Can the data below be echoed back word for word?

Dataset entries
[Start of Attachment]

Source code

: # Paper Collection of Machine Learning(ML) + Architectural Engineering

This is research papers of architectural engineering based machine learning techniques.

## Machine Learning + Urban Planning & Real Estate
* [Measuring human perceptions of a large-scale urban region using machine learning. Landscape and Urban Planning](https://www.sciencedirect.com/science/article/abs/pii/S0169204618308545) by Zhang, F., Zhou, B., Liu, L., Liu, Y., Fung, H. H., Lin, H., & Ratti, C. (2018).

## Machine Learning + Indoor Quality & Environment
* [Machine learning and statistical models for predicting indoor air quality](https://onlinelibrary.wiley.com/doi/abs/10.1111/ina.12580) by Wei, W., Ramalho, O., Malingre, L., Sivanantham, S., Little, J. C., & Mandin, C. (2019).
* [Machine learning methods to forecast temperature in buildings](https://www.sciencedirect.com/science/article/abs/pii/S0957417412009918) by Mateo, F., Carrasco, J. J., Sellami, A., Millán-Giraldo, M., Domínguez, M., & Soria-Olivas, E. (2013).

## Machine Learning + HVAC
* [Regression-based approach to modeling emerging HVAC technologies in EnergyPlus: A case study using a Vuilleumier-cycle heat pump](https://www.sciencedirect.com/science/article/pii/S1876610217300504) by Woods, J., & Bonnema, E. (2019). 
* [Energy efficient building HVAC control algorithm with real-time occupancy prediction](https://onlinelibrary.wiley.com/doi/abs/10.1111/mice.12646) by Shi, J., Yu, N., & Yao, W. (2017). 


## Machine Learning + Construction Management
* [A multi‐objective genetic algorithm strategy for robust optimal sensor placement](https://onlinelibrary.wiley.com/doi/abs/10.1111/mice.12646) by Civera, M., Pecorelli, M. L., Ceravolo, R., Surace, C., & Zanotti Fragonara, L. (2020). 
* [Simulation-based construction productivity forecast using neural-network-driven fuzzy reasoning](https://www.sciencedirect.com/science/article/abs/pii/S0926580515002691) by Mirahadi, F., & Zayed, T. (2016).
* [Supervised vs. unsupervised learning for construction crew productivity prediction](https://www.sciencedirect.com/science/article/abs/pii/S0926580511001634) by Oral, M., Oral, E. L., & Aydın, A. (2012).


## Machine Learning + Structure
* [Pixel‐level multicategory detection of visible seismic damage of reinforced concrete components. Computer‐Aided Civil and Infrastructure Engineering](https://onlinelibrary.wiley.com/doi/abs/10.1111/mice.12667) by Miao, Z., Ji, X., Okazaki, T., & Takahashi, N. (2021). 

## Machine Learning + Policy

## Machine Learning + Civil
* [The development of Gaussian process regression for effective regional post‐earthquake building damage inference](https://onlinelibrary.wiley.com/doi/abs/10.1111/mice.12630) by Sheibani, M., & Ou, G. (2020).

[End of Attachment]

▸ EXPECTED OUTPUT
Source code

: # Paper Collection of Machine Learning(ML) + Architectural Engineering

This is research papers of architectural engineering based machine learning techniques.

## Machine Learning + Urban Planning & Real Estate
* [Measuring human perceptions of a large-scale urban region using machine learning. Landscape and Urban Planning](https://www.sciencedirect.com/science/article/abs/pii/S0169204618308545) by Zhang, F., Zhou, B., Liu, L., Liu, Y., Fung, H. H., Lin, H., & Ratti, C. (2018).

## Machine Learning + Indoor Quality & Environment
* [Machine learning and statistical models for predicting indoor air quality](https://onlinelibrary.wiley.com/doi/abs/10.1111/ina.12580) by Wei, W., Ramalho, O., Malingre, L., Sivanantham, S., Little, J. C., & Mandin, C. (2019).
* [Machine learning methods to forecast temperature in buildings](https://www.sciencedirect.com/science/article/abs/pii/S0957417412009918) by Mateo, F., Carrasco, J. J., Sellami, A., Millán-Giraldo, M., Domínguez, M., & Soria-Olivas, E. (2013).

## Machine Learning + HVAC
* [Regression-based approach to modeling emerging HVAC technologies in EnergyPlus: A case study using a Vuilleumier-cycle heat pump](https://www.sciencedirect.com/science/article/pii/S1876610217300504) by Woods, J., & Bonnema, E. (2019). 
* [Energy efficient building HVAC control algorithm with real-time occupancy prediction](https://onlinelibrary.wiley.com/doi/abs/10.1111/mice.12646) by Shi, J., Yu, N., & Yao, W. (2017). 


## Machine Learning + Construction Management
* [A multi‐objective genetic algorithm strategy for robust optimal sensor placement](https://onlinelibrary.wiley.com/doi/abs/10.1111/mice.12646) by Civera, M., Pecorelli, M. L., Ceravolo, R., Surace, C., & Zanotti Fragonara, L. (2020). 
* [Simulation-based construction productivity forecast using neural-network-driven fuzzy reasoning](https://www.sciencedirect.com/science/article/abs/pii/S0926580515002691) by Mirahadi, F., & Zayed, T. (2016).
* [Supervised vs. unsupervised learning for construction crew productivity prediction](https://www.sciencedirect.com/science/article/abs/pii/S0926580511001634) by Oral, M., Oral, E. L., & Aydın, A. (2012).


## Machine Learning + Structure
* [Pixel‐level multicategory detection of visible seismic damage of reinforced concrete components. Computer‐Aided Civil and Infrastructure Engineering](https://onlinelibrary.wiley.com/doi/abs/10.1111/mice.12667) by Miao, Z., Ji, X., Okazaki, T., & Takahashi, N. (2021). 

## Machine Learning + Policy

## Machine Learning + Civil
* [The development of Gaussian process regression for effective regional post‐earthquake building damage inference](https://onlinelibrary.wiley.com/doi/abs/10.1111/mice.12630) by Sheibani, M., & Ou, G. (2020).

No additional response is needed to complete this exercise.